Candidates Go to Court to Challenge Virginia Republican Primary

By Robyn Hagan Cain on January 13, 2012 | Last updated on March 21, 2019

Do elections unmarred by court battles happen anymore?

Between birther lawsuits and Citizens United challenges to state election laws, it seems like elections, absent legal challenges, are a thing of the past.

Now, the Fourth Circuit Court of Appeals could decide the latest case in the long line of court-decided ballot battles.

The Virginia Republican primary, if you haven't heard, is currently a two-man race between Ron Paul and Mitt Romney. Paul and Romney were the only two candidates to collect the requisite 10,000 verifiable signatures to qualify for the ballot. Candidates were required to submit the signatures, including 400 signatures from each of Virginia's 11 congressional districts, by 5 p.m. on December 22, 2011, reports The Washington Post.

Newt Gingrich, who was leading the polls in Virginia at the time, did not qualify. Nor did Jon Huntsman, Rick Perry, or Rick Santorum.

On December 28, Perry sued to have his name added to the ballot. Last week, U.S. District Judge John Gibney Jr. granted Gingrich, Huntsman, and Santorum's motion to intervene, giving the three other disqualified hopefuls a shot at getting on the Virginia Republican primary ballot, reports Thomson Reuters News & Insight.

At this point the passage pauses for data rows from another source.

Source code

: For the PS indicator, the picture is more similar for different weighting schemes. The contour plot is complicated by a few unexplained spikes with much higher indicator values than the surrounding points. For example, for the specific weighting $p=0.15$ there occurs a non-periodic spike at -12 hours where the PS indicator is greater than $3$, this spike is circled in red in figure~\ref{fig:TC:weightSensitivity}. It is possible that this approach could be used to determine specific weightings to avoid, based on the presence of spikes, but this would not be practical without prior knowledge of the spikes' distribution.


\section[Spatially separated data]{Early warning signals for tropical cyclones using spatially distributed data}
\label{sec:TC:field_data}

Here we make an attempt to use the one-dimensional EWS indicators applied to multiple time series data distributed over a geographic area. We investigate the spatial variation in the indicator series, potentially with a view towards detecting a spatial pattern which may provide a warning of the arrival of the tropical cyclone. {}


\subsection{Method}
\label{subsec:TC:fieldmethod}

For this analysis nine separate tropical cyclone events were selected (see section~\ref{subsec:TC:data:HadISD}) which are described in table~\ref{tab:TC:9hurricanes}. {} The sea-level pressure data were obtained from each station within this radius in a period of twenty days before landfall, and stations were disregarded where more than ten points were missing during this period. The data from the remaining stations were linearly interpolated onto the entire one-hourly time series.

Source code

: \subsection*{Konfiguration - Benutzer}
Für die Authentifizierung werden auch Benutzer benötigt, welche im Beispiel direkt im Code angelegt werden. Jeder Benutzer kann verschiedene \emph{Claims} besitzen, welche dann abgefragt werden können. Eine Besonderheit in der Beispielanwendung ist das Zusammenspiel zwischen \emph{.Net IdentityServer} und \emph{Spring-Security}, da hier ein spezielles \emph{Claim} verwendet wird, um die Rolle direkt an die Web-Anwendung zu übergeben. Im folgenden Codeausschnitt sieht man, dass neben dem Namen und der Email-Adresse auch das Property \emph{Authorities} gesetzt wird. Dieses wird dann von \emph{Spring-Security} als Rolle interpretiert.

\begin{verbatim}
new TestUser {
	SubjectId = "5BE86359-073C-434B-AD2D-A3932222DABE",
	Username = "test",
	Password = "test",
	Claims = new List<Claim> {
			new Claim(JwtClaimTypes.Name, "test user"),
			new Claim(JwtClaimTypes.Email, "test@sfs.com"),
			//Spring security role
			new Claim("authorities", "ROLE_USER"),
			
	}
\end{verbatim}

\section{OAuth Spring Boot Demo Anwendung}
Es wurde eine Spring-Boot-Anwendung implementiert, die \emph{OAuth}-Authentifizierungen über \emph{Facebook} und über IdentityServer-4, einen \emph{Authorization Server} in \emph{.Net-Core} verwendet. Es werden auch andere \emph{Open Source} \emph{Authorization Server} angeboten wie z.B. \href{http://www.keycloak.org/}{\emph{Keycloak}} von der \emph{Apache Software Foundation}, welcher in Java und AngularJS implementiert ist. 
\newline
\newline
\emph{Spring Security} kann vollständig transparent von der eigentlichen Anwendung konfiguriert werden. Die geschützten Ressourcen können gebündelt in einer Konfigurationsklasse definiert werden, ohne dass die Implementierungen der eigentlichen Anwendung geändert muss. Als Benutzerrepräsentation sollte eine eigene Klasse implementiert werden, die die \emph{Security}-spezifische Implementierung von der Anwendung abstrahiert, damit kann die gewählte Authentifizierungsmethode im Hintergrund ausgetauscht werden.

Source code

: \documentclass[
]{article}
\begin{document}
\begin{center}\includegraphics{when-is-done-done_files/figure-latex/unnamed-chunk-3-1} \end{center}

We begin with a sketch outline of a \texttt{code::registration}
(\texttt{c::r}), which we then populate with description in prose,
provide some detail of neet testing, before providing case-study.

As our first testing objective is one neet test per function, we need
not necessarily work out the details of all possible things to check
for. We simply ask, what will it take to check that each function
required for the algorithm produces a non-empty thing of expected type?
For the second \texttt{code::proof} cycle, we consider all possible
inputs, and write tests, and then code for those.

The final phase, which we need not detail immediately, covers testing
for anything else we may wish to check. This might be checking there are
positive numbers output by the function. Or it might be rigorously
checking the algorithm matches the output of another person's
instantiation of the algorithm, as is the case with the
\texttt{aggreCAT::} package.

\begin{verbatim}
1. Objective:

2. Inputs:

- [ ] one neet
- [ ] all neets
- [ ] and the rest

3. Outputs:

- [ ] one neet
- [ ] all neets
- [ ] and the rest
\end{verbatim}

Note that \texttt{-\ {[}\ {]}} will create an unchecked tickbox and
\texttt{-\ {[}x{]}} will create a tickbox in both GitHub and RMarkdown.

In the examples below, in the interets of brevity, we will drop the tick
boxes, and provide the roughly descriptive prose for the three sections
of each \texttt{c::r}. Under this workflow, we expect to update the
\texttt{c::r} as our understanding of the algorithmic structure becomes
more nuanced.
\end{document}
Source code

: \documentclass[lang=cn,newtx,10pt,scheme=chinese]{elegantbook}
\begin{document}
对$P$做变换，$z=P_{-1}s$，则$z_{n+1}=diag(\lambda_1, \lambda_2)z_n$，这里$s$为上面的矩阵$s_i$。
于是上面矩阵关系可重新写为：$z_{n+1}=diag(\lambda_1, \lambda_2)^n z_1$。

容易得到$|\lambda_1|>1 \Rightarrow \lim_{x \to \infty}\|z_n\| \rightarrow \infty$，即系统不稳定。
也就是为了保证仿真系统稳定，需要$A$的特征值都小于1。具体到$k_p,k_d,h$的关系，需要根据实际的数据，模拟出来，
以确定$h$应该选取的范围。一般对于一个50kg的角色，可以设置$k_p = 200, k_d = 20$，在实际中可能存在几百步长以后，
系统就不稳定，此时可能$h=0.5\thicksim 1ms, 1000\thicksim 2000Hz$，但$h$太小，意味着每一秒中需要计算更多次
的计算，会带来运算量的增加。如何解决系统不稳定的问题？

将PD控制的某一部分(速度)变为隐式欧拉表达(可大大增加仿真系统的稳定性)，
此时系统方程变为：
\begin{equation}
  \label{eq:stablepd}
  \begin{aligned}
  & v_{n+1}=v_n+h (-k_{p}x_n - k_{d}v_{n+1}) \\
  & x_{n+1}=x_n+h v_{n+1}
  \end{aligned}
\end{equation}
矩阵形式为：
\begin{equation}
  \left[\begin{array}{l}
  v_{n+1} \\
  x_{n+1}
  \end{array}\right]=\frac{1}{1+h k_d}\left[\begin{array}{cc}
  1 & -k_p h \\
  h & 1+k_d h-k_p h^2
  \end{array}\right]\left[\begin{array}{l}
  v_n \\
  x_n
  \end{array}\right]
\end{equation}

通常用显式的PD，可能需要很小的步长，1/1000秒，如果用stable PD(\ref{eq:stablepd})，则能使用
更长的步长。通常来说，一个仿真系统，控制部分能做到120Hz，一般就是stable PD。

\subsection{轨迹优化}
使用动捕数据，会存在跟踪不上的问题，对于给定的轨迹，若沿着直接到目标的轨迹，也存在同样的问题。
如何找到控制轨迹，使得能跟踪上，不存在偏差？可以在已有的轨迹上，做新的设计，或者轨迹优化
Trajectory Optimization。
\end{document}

The crux of their argument is that the Virginia petition circulator requirements unconstitutionally restrict First Amendment free speech rights and Fourteenth Amendment freedom of association rights. (Virginia petition circulators must be registered to vote, or eligible to vote, in Virginia.) The candidates claim that the requirement impaired their ability to collect the requisite number of signatures.

(Sidebar, disqualified candidates: We used to live in Virginia. We collected signatures to help a candidate qualify for the Virginia ballot in 2008. It isn't that hard that hard to find idealistic 18-year-olds to collect signatures.)

Judge Gibney ordered the state to halt printing and mailing absentee ballots for the March 6 Virginia Republican primary until he could rule on the disqualified candidates' claims. The Virginia state board of elections, in turn, filed an emergency appeal to lift the order with the Fourth Circuit Court of Appeals.

Perry responded with a brief to the Fourth Circuit on Wednesday, which argued that the elections board did not have a right to appeal because Judge Gibney's order was not final, reports Politico.

Fourth Circuit Court of Appeals action on the emergency appeal is probably unnecessary, since Judge Gibney is hearing arguments in the district court on Friday. He is expected to issue an opinion shortly thereafter.